Report each line from the data below that holds the word "HandleError".

──────── Available data ────────

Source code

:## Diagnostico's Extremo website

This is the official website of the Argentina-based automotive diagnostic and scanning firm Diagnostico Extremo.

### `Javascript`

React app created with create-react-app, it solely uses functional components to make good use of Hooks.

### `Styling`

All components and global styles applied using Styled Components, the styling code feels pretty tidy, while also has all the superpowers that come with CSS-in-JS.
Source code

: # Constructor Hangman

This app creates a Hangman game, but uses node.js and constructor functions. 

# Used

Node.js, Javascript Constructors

────────
──────── Available data ────────

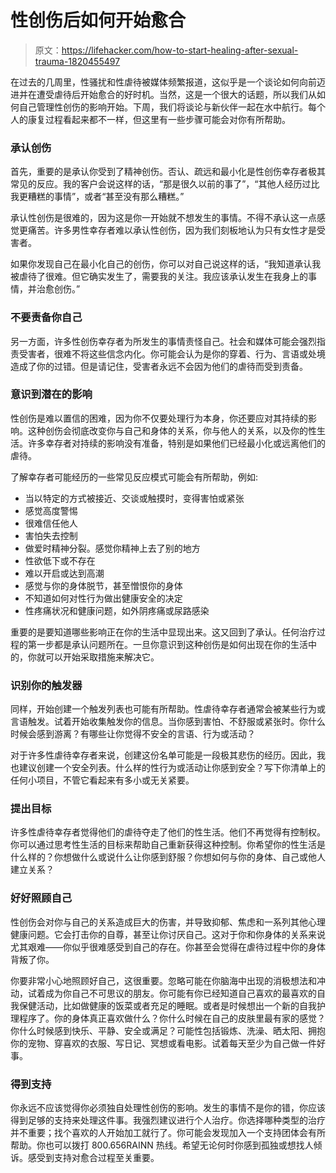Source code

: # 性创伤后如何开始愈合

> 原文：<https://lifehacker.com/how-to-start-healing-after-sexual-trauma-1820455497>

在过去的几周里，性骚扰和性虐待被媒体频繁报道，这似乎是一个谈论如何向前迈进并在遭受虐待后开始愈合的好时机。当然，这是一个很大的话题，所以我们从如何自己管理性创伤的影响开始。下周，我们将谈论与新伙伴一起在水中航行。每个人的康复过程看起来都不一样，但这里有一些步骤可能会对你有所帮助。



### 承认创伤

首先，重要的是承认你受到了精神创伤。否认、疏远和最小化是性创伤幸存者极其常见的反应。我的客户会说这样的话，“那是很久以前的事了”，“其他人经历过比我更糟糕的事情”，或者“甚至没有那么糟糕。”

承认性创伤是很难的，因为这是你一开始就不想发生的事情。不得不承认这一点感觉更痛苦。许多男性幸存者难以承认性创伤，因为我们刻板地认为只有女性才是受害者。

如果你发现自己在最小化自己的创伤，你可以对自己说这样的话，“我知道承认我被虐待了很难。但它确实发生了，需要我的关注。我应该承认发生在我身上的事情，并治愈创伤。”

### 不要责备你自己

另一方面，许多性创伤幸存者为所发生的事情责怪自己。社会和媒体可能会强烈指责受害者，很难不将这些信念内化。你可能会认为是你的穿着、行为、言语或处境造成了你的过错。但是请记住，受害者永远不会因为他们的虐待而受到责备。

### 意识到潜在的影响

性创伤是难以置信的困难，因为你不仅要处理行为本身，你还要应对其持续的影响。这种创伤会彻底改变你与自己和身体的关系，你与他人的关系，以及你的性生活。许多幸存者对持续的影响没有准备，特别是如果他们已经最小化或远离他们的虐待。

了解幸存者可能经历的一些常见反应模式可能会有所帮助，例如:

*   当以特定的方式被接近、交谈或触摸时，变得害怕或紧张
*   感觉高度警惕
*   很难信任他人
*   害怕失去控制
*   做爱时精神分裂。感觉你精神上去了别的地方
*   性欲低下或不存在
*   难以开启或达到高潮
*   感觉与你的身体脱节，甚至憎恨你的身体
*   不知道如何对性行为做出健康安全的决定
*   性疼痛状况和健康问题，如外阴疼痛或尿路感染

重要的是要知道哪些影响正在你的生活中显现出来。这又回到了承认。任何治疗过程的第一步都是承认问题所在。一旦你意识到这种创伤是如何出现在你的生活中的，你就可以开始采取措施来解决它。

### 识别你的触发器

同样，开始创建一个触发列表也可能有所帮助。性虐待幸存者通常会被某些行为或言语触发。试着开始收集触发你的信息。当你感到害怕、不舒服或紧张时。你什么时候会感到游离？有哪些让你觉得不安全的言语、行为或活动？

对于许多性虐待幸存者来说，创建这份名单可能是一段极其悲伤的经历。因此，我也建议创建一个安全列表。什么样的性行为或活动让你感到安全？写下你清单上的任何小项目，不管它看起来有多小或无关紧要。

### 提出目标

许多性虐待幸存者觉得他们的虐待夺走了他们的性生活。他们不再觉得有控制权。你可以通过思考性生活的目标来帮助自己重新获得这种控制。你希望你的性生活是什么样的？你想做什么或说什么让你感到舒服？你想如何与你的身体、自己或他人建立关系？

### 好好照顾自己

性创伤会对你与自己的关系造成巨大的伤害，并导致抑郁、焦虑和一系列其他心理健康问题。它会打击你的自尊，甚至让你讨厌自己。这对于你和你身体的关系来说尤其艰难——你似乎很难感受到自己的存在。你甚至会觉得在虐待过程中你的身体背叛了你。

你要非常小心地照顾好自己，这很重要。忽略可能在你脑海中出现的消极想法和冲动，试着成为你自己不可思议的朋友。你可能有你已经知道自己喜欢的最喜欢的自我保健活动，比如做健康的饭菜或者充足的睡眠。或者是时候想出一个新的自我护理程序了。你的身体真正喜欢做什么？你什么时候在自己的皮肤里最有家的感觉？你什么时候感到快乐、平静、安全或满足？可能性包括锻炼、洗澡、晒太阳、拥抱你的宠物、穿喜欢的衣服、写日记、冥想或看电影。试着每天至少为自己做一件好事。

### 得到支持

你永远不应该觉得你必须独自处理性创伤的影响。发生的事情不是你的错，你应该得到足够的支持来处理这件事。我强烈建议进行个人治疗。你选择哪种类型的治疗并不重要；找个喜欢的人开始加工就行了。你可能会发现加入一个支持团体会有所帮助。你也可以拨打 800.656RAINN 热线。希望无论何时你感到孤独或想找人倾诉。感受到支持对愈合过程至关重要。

────────
──────── Available data ────────

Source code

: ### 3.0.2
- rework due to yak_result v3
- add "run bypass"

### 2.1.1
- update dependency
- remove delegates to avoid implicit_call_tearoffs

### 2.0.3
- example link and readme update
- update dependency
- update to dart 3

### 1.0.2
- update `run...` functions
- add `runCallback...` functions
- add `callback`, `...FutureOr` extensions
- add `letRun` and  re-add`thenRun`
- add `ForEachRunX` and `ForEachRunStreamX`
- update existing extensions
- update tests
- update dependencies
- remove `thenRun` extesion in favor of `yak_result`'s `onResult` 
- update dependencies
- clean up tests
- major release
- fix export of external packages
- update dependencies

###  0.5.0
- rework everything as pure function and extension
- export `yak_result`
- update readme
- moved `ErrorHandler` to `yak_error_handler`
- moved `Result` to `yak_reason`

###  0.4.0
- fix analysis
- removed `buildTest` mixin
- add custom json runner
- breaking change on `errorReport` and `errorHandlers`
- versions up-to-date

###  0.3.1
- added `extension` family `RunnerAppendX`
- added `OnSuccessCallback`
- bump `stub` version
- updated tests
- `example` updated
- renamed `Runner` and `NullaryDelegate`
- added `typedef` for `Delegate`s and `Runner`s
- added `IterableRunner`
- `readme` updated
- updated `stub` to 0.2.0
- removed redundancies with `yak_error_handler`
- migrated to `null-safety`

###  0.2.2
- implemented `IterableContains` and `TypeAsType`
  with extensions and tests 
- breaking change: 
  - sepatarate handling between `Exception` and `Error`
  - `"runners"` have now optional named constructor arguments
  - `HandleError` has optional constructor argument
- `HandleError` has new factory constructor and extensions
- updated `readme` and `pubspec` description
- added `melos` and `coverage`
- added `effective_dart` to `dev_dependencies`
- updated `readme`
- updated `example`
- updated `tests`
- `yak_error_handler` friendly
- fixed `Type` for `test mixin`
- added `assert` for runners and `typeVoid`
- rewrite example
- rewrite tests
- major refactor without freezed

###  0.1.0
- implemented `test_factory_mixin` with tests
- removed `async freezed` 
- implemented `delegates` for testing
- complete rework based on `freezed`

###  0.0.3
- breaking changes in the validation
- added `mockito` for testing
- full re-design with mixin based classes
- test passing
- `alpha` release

────────

◆ Answer box
  - `HandleError` has optional constructor argument
- `HandleError` has new factory constructor and extensions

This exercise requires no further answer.